« Mère Et Enfant » de Le Thi Luu
Il faut imaginer la scène : 1992 , nous sommes tous les trois réunis : Le Pho, son épouse Paulette et moi dans leur élégant appartement, rue de Vaugirard, dans le 15ème arrondissement de Paris.
Comme à chaque fois, j’ai apporté des peintures, des lettres, des photographies dans le but de forger, dans l’échange, ma connaissance en art vietnamien, à la meilleure source.
Comme à chaque fois, l’atmosphère est douce mais studieuse , teintée d’élégance et de sérénité : la marque du peintre et de son épouse.
Ce jour la, j’avais apporté une photographie – de la jeune Le Thi Luu (1911 – 1988) – prise durant son année préparatoire (1926) à l’École des Beaux-Arts d’Hanoi (dont elle sera diplômée en 1932).
Je saisis alors le regard, tendu, insistant de Le Pho qui glissa, comme dans un soupir : « Elle était si belle ! ». Je vis aussi l’expression de Paulette et compris immédiatement combien Le Thi Luu avait marqué son empreinte sur Le Pho…
Le même charme surnaturel opère dans ses peintures : pourtant, elle reste encore la moins connue (cela s’améliore rapidement) du quatuor magique (avec Le Pho, Vu Cao Dam, Mai Thu) des peintres vietnamiens qui, entre 1931 et 1940 (pour elle) se sont installé en France.
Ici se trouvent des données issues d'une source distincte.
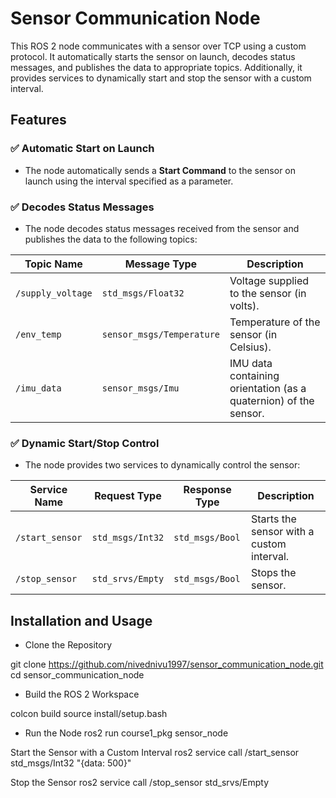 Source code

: # Sensor Communication Node

This ROS 2 node communicates with a sensor over TCP using a custom protocol. It automatically starts the sensor on launch, decodes status messages, and publishes the data to appropriate topics. Additionally, it provides services to dynamically start and stop the sensor with a custom interval.

## Features

### ✅ Automatic Start on Launch
- The node automatically sends a **Start Command** to the sensor on launch using the interval specified as a parameter.

### ✅ Decodes Status Messages
- The node decodes status messages received from the sensor and publishes the data to the following topics:

| Topic Name       | Message Type     | Description |
|-----------------|-----------------|-------------|
| `/supply_voltage` | `std_msgs/Float32` | Voltage supplied to the sensor (in volts). |
| `/env_temp`      | `sensor_msgs/Temperature` | Temperature of the sensor (in Celsius). |
| `/imu_data`      | `sensor_msgs/Imu` | IMU data containing orientation (as a quaternion) of the sensor. |

### ✅ Dynamic Start/Stop Control
- The node provides two services to dynamically control the sensor:

| Service Name       | Request Type      | Response Type     | Description |
|-------------------|------------------|------------------|-------------|
| `/start_sensor`  | `std_msgs/Int32`  | `std_msgs/Bool`  | Starts the sensor with a custom interval. |
| `/stop_sensor`   | `std_srvs/Empty`  | `std_msgs/Bool`  | Stops the sensor. |


## Installation and Usage

- Clone the Repository

git clone https://github.com/nivednivu1997/sensor_communication_node.git
cd sensor_communication_node

- Build the ROS 2 Workspace
  
colcon build
source install/setup.bash

- Run the Node
ros2 run course1_pkg sensor_node

Start the Sensor with a Custom Interval
ros2 service call /start_sensor std_msgs/Int32 "{data: 500}"

Stop the Sensor
ros2 service call /stop_sensor std_srvs/Empty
On peut incriminer une misogynie certaine qui polluait encore la lucidité de la France et du Vietnam de ces années là mais surtout une faible quantité de peintures exécutées par Le Thi Luu.
Son oeuvre reste à découvrir, pourtant l’on peut affirmer que, de tous les peintres issus de l’École des Beaux-Arts d’Hanoi, elle est celui qui est le meilleur portraitiste. La douceur et la bonté qu’elle laisse émaner de ses modèles le démontre.
Cette « Mère et enfant « en témoigne : leur douceur radieuse illumine la berge du fleuve vietnamien où voguent les sampans.
La subtilité des tons de gouache utilisés sur la soie, la composition aérienne du sujet, montrent ici Le Thi Luu à son plus haut niveau d’expression.